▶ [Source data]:

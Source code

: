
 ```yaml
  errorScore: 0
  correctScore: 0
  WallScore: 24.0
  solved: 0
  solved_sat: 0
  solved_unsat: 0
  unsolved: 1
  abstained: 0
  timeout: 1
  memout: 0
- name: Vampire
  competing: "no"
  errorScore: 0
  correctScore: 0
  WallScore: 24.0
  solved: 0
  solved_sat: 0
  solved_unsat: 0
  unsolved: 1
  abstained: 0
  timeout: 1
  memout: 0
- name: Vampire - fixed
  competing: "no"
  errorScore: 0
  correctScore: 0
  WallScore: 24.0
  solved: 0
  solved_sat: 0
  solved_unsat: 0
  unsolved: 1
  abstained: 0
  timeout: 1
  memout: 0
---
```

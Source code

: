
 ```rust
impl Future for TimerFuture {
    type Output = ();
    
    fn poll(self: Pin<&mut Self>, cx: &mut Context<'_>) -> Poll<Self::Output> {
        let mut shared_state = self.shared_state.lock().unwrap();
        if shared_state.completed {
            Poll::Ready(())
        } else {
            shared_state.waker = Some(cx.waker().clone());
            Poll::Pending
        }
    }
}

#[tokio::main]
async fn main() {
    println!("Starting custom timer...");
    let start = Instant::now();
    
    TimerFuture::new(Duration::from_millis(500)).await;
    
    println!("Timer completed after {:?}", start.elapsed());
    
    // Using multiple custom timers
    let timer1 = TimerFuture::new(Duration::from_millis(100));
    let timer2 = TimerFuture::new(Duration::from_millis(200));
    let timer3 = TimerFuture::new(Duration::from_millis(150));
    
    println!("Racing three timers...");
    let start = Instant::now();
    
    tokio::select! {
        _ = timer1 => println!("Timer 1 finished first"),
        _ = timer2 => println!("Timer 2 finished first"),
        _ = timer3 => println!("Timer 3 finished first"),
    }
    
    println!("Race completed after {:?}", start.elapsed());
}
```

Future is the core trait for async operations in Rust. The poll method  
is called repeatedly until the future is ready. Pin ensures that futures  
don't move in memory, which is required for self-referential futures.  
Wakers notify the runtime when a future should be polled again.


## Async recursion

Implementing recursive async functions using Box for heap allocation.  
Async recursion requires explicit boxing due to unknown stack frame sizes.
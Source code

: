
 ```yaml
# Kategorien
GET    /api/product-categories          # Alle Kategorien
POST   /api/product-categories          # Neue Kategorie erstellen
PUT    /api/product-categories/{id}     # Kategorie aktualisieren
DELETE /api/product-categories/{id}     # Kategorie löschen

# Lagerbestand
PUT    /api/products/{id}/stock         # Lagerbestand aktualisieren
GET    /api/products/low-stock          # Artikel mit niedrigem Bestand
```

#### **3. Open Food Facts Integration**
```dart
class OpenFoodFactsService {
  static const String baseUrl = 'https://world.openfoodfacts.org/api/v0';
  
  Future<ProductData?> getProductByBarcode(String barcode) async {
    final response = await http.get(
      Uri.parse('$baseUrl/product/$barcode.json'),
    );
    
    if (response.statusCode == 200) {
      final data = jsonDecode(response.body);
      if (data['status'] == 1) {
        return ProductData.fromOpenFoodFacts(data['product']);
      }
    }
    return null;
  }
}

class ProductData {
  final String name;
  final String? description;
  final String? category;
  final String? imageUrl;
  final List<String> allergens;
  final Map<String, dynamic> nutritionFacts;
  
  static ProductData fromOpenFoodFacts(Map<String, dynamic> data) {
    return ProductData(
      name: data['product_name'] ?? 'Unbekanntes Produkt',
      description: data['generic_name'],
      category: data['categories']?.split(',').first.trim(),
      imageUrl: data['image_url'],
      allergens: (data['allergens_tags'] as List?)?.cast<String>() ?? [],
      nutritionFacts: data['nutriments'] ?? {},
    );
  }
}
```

▶ [TASK DETAILS]: Could you say how many lines in the data above contain "after"? Reply with the number alone.

▶ [REPLY TO THE EXERCISE]: 2